La nostra prima esperienza col carcere è avvenuta a Badu e Carros a Nuoro. Ma il peggio doveva ancora avvenire: il trasferimento al continente (così noi sardi chiamiamo il resto d'Italia) fu la disperazione per tutti noi. Era già difficile alzarsi all'alba per raggiungere le località della terraferma, figuriamoci varcare il mare! Il nostro paese si trova all'interno e per raggiungere qualsiasi porto si devono fare tre ore di viaggio.
E si è solo al porto di partenza. Tutta la notte su una nave e poi l'intera mattina su un treno che puzza di fumo e sudore, alla fine la corsa in taxi fino al parcheggio del carcere di turno. Una lunghissima attesa, prima che da un posto di guardia leggano il nostro cognome. Dimentichi di aver fame e sete, freddo d'inverno e caldo d'estate, ma conta solo essere arrivati in tempo per il colloquio. Mentre i cancelli si chiudono dietro di noi, tutto diventa reale: le perquisizioni con i metal detector e i guanti usa e getta, le stupide discussioni per quel pane tipico che non vogliono far entrare, il formaggio, e poi c'è qualche etto in più che non si sa proprio da dove si deve togliere.

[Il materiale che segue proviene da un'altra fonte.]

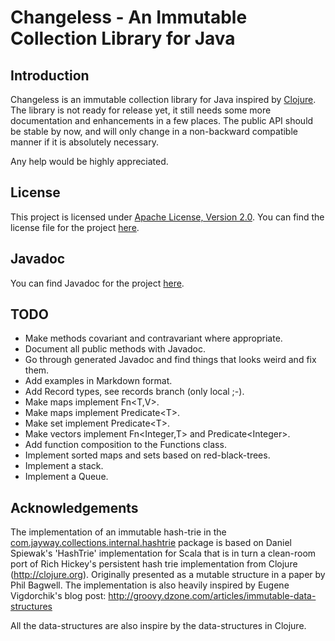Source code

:Changeless - An Immutable Collection Library for Java
=====================================================

Introduction
------------
Changeless is an immutable collection library for Java inspired by 
[Clojure](http://www.clojure.org/ "Clojure"). The library is not ready for 
release yet, it still needs some more documentation and enhancements in a few 
places. The public API should be stable by now, and will only change in a 
non-backward compatible manner if it is absolutely necessary. 

Any help would be highly appreciated. 

License
-------
This project is licensed under 
[Apache License, Version 2.0](http://www.apache.org/licenses/LICENSE-2.0 "Apache License, Version 2.0"). 
You can find the license file for the project 
[here](https://github.com/sunesimonsen/changeless/raw/master/LICENSE.txt "License").

Javadoc
-------
You can find Javadoc for the project [here](http://sunesimonsen.github.com/changeless/ "Javadoc"). 

TODO
----
* Make methods covariant and contravariant where appropriate.
* Document all public methods with Javadoc.
* Go through generated Javadoc and find things that looks weird and fix them.
* Add examples in Markdown format. 
* Add Record types, see records branch (only local ;-).
* Make maps implement Fn&lt;T,V&gt;.
* Make maps implement Predicate&lt;T&gt;.
* Make set implement Predicate&lt;T&gt;.
* Make vectors implement Fn&lt;Integer,T&gt; and Predicate&lt;Integer&gt;.
* Add function composition to the Functions class.
* Implement sorted maps and sets based on red-black-trees.
* Implement a stack.
* Implement a Queue.            

Acknowledgements
----------------
The implementation of an immutable hash-trie in the
[com.jayway.collections.internal.hashtrie](https://github.com/sunesimonsen/changeless/tree/master/src/main/java/com/jayway/changeless/internal/hashtrie "com.jayway.collections.internal.hashtrie") 
package is based on Daniel Spiewak's 'HashTrie' implementation for Scala that is
in turn a clean-room port of Rich Hickey's persistent hash trie implementation
from Clojure (http://clojure.org). Originally presented as a mutable structure
in a paper by Phil Bagwell. The implementation is also heavily inspired by
Eugene Vigdorchik's blog post:
http://groovy.dzone.com/articles/immutable-data-structures

All the data-structures are also inspire by the data-structures in Clojure.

L'ultimo cancello che ci separa dal resto del mondo si apre, e come in un film appaiono i primi detenuti, pallidi e in fila indiana, e tra essi noti finalmente il viso caro che ti sorride. Il muro che ci separa è alto un metro circa, e non ci permette di scambiarci un vero abbraccio. Sembra quasi normale trovarsi a parlare del più e del meno, a portare i saluti degli amici che sono rimasti, notizie sulla salute dei genitori che invecchiano e dei bambini che crescono. La voce stridula di un agente ripete il nostro cognome e capisci che il tempo è scaduto.
Quel tempo, per il quale hai speso mezzo stipendio e due giorni di viaggio, è terminato. Quante volte avrei voluto piangere e urlare che non costava niente stare lì a chiacchierare ancora; ma quel tempo non era più nostro. Bisognava alzarsi e andare via senza voltarsi indietro per nascondere la sofferenza. Il viaggio di ritorno è il più doloroso. Le valigie vuote, leggere; il cuore troppo pesante anche per ammirare i luoghi bellissimi che di volta in volta attraversi. E così viaggio dopo viaggio il tempo passa e alle volte mi ritrovo a pensare se quella vita l'ho vissuta realmente o me l'hanno solo raccontata. Poi finalmente una mattina di primavera, una telefonata, e quella voce allegra che avevi dimenticato: "Sono fuori... ci hanno portato in gita scolastica...".
La speranza mai perduta torna a galla. Ora potrebbero esserci i primi permessi premio, le prime uscite dal carcere. Prego Dio che qualche persona di buona volontà si interessi a quella vita dimenticata. Quella persona esiste... è caparbia e convincente, tanto da permettere la realizzazione di un diritto, che a me però, piace chiamare "sogno".
La prima volta che ho abbracciato Antonio all'aria aperta, è stato all'Oasi dei Padri Mercedari di Padova, un posto splendido, accogliente e pulito proprio come le persone che lo gestiscono. Dopo tanto tempo, mi sono sentita una sorella normale come tutte le sorelle del mondo, sarà forse per il fatto che lì dentro le persone vengono chiamate per nome e nessuno giudica nessuno.
Antonio ha sette anni più di me. Per tutti questi anni però io sono stata più vecchia di lui per il solo fatto che la mia vita ha continuato a scorrere e la sua ha rallentato la corsa. Sarà stupido, lo so, ma per me lui ha sempre 29 anni. Mi piace pensare che non sia mai invecchiato. Sono pronta a dimenticare tutto il dolore, tutto il tempo inutile passato aspettando una svolta e ora che questo tempo è dietro la porta, lo voglio vivere tutto.